Exercise:
Draw out every line with the word "pictures" from the listing below.

++++++++++++++++++++

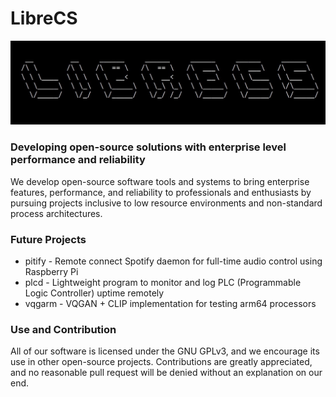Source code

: # LibreCS

![logo](../banner.jpeg)

### Developing open-source solutions with enterprise level performance and reliability

We develop open-source software tools and systems to bring enterprise features, performance, and reliability to professionals and enthusiasts by pursuing projects inclusive to low resource environments and non-standard process architectures.

### Future Projects
- pitify - Remote connect Spotify daemon for full-time audio control using Raspberry Pi
- plcd - Lightweight program to monitor and log PLC (Programmable Logic Controller) uptime remotely
- vqgarm - VQGAN + CLIP implementation for testing arm64 processors


### Use and Contribution

All of our software is licensed under the GNU GPLv3, and we encourage its use in other open-source projects. Contributions are greatly appreciated, and no reasonable pull request will be denied without an explanation on our end. 
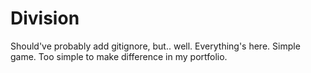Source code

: # Division
Should've probably add gitignore, but.. well. Everything's here. Simple game. Too simple to make difference in my portfolio.
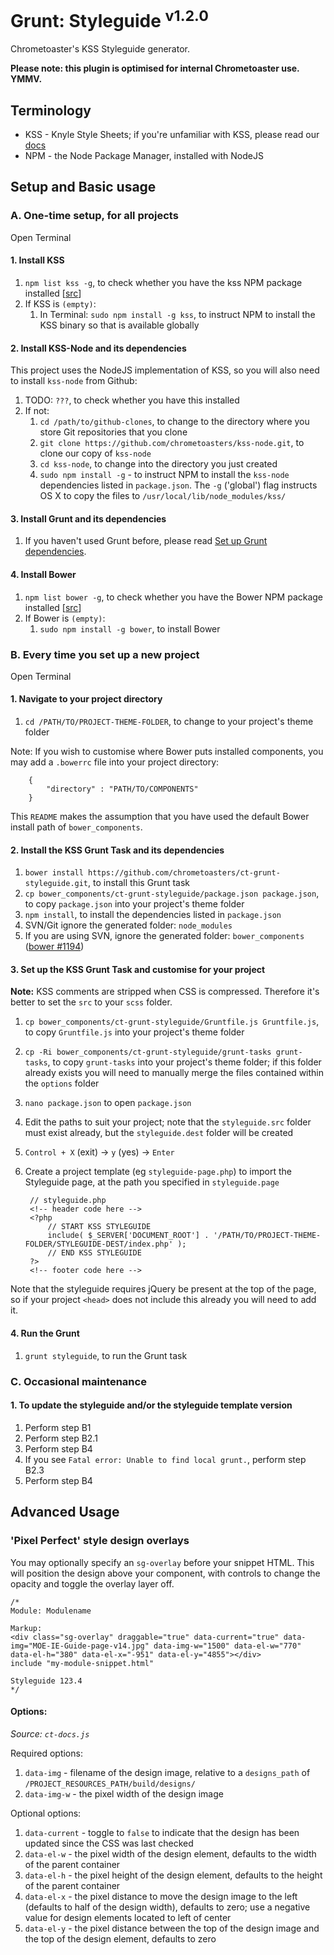 # Grunt: Styleguide <sup>v1.2.0</sup>

Chrometoaster's KSS Styleguide generator.

__Please note: this plugin is optimised for internal Chrometoaster use. YMMV.__

## Terminology

* KSS - Knyle Style Sheets; if you're unfamiliar with KSS, please read our [docs](https://github.com/chrometoasters/ct-grunt-styleguide/blob/master/docs/kss/README.md)
* NPM - the Node Package Manager, installed with NodeJS

## Setup and Basic usage

### A. One-time setup, for all projects

Open Terminal

#### 1. Install KSS

1. `npm list kss -g`, to check whether you have the kss NPM package installed [[src](http://stackoverflow.com/questions/10972176/find-the-version-of-an-installed-npm-package)]
1. If KSS is `(empty)`:
    1. In Terminal: `sudo npm install -g kss`, to instruct NPM to install the KSS binary so that is available globally

#### 2. Install KSS-Node and its dependencies

This project uses the NodeJS implementation of KSS, so you will also need to install `kss-node` from Github:

1. TODO: `???`, to check whether you have this installed
1. If not:
    1. `cd /path/to/github-clones`, to change to the directory where you store Git repositories that you clone
    1. `git clone https://github.com/chrometoasters/kss-node.git`, to clone our copy of `kss-node`
    1. `cd kss-node`, to change into the directory you just created
    1. `sudo npm install -g` - to instruct NPM to install the `kss-node` dependencies listed in `package.json`. The `-g` ('global') flag instructs OS X to copy the files to `/usr/local/lib/node_modules/kss/`

#### 3. Install Grunt and its dependencies

1. If you haven't used Grunt before, please read [Set up Grunt dependencies](https://github.com/chrometoasters/frontend-grunt-boilerplate#set-up-grunt-dependencies).

#### 4. Install Bower

1. `npm list bower -g`, to check whether you have the Bower NPM package installed [[src](http://stackoverflow.com/questions/10972176/find-the-version-of-an-installed-npm-package)]
1. If Bower is `(empty)`:
    1. `sudo npm install -g bower`, to install Bower

### B. Every time you set up a new project

Open Terminal

#### 1. Navigate to your project directory

1. `cd /PATH/TO/PROJECT-THEME-FOLDER`, to change to your project's theme folder

Note: If you wish to customise where Bower puts installed components, you may add a `.bowerrc` file into your project directory:

        {
            "directory" : "PATH/TO/COMPONENTS"
        }

This `README` makes the assumption that you have used the default Bower install path of `bower_components`.

#### 2. Install the KSS Grunt Task and its dependencies

1. `bower install https://github.com/chrometoasters/ct-grunt-styleguide.git`, to install this Grunt task
1. `cp bower_components/ct-grunt-styleguide/package.json package.json`, to copy `package.json` into your project's theme folder
1. `npm install`, to install the dependencies listed in `package.json`
1. SVN/Git ignore the generated folder: `node_modules`
1. If you are using SVN, ignore the generated folder: `bower_components` ([bower #1194](https://github.com/bower/bower/issues/1194))

#### 3. Set up the KSS Grunt Task and customise for your project

**Note:** KSS comments are stripped when CSS is compressed. Therefore it's better to set the `src` to your `scss` folder. 

1. `cp bower_components/ct-grunt-styleguide/Gruntfile.js Gruntfile.js`, to copy `Gruntfile.js` into your project's theme folder
1. `cp -Ri bower_components/ct-grunt-styleguide/grunt-tasks grunt-tasks`, to copy `grunt-tasks` into your project's theme folder; if this folder already exists you will need to manually merge the files contained within the `options` folder
1. `nano package.json` to open `package.json`
1. Edit the paths to suit your project; note that the `styleguide.src` folder must exist already, but the `styleguide.dest` folder will be created
1. `Control + X` (exit) -> `y` (yes) -> `Enter`
1. Create a project template (eg `styleguide-page.php`) to import the Styleguide page, at the path you specified in `styleguide.page`

        // styleguide.php
        <!-- header code here -->
        <?php
            // START KSS STYLEGUIDE
            include( $_SERVER['DOCUMENT_ROOT'] . '/PATH/TO/PROJECT-THEME-FOLDER/STYLEGUIDE-DEST/index.php' );
            // END KSS STYLEGUIDE
        ?>
        <!-- footer code here -->

Note that the styleguide requires jQuery be present at the top of the page, so if your project `<head>` does not include this already you will need to add it.

#### 4. Run the Grunt

1. `grunt styleguide`, to run the Grunt task

### C. Occasional maintenance

#### 1. To update the styleguide and/or the styleguide template version

1. Perform step B1
1. Perform step B2.1
1. Perform step B4
1. If you see `Fatal error: Unable to find local grunt.`, perform step B2.3
1. Perform step B4

## Advanced Usage

### 'Pixel Perfect' style design overlays

You may optionally specify an `sg-overlay` before your snippet HTML. This will position the design above your component, with controls to change the opacity and toggle the overlay layer off.

    /*
    Module: Modulename

    Markup:
    <div class="sg-overlay" draggable="true" data-current="true" data-img="MOE-IE-Guide-page-v14.jpg" data-img-w="1500" data-el-w="770" data-el-h="380" data-el-x="-951" data-el-y="4855"></div>
    include "my-module-snippet.html"
    
    Styleguide 123.4
    */
    
#### Options:

*Source: `ct-docs.js`*
    
Required options:

1. `data-img` - filename of the design image, relative to a `designs_path` of `/PROJECT_RESOURCES_PATH/build/designs/`
1. `data-img-w` - the pixel width of the design image
    
Optional options:

1. `data-current` - toggle to `false` to indicate that the design has been updated since the CSS was last checked
1. `data-el-w` - the pixel width of the design element, defaults to the width of the parent container
1. `data-el-h` - the pixel height of the design element, defaults to the height of the parent container
1. `data-el-x` - the pixel distance to move the design image to the left (defaults to half of the design width), defaults to zero; use a negative value for design elements located to left of center
1. `data-el-y` - the pixel distance between the top of the design image and the top of the design element, defaults to zero
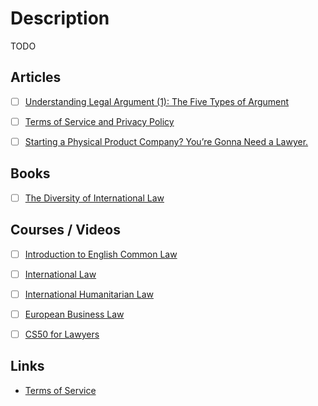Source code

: # Description

TODO


## Articles

- [ ] [Understanding Legal Argument (1): The Five Types of Argument](https://philosophicaldisquisitions.blogspot.com/2021/03/understanding-legal-argument-1-five.html)
- [ ] [Terms of Service and Privacy Policy](https://every.to/legal)
- [ ] [Starting a Physical Product Company? You’re Gonna Need a Lawyer.](https://medium.com/swlh/starting-a-physical-product-company-youre-gonna-need-a-lawyer-13b2eecebc9f)


## Books

- [ ] [The Diversity of International Law](https://brill.com/view/title/18005)


## Courses / Videos

- [ ] [Introduction to English Common Law](https://www.coursera.org/learn/intro-common-law)
- [ ] [International Law](https://www.edx.org/course/international-law)
- [ ] [International Humanitarian Law](https://www.edx.org/course/international-humanitarian-law)
- [ ] [European Business Law](https://www.coursera.org/specializations/european-business-law)
- [ ] [CS50 for Lawyers](https://pll.harvard.edu/course/cs50-lawyers?delta=0)


## Links

- [Terms of Service](https://tosdr.org/)
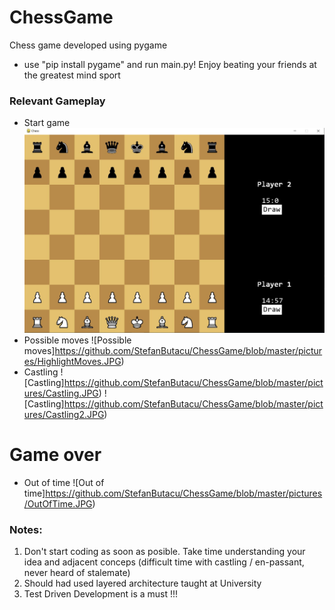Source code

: # ChessGame
Chess game developed using pygame
- use "pip install pygame" and run main.py! Enjoy beating your friends at the greatest mind sport 
### Relevant Gameplay
* Start game 
![Start game](https://github.com/StefanButacu/ChessGame/blob/master/pictures/start.JPG)
* Possible moves 
![Possible moves]https://github.com/StefanButacu/ChessGame/blob/master/pictures/HighlightMoves.JPG)
* Castling
![Castling]https://github.com/StefanButacu/ChessGame/blob/master/pictures/Castling.JPG)
![Castling]https://github.com/StefanButacu/ChessGame/blob/master/pictures/Castling2.JPG)
# Game over
* Out of time 
![Out of time]https://github.com/StefanButacu/ChessGame/blob/master/pictures/OutOfTime.JPG)
### Notes: 
1. Don't start coding as soon as posible. Take time understanding your idea and adjacent conceps (difficult time with castling / en-passant, never heard of stalemate) 
2. Should had used layered architecture taught at University
3. Test Driven Development is a must !!!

++++++++++++++++++++

Solution for this task:
![Start game](https://github.com/StefanButacu/ChessGame/blob/master/pictures/start.JPG)
![Possible moves]https://github.com/StefanButacu/ChessGame/blob/master/pictures/HighlightMoves.JPG)
![Castling]https://github.com/StefanButacu/ChessGame/blob/master/pictures/Castling.JPG)
![Castling]https://github.com/StefanButacu/ChessGame/blob/master/pictures/Castling2.JPG)
![Out of time]https://github.com/StefanButacu/ChessGame/blob/master/pictures/OutOfTime.JPG)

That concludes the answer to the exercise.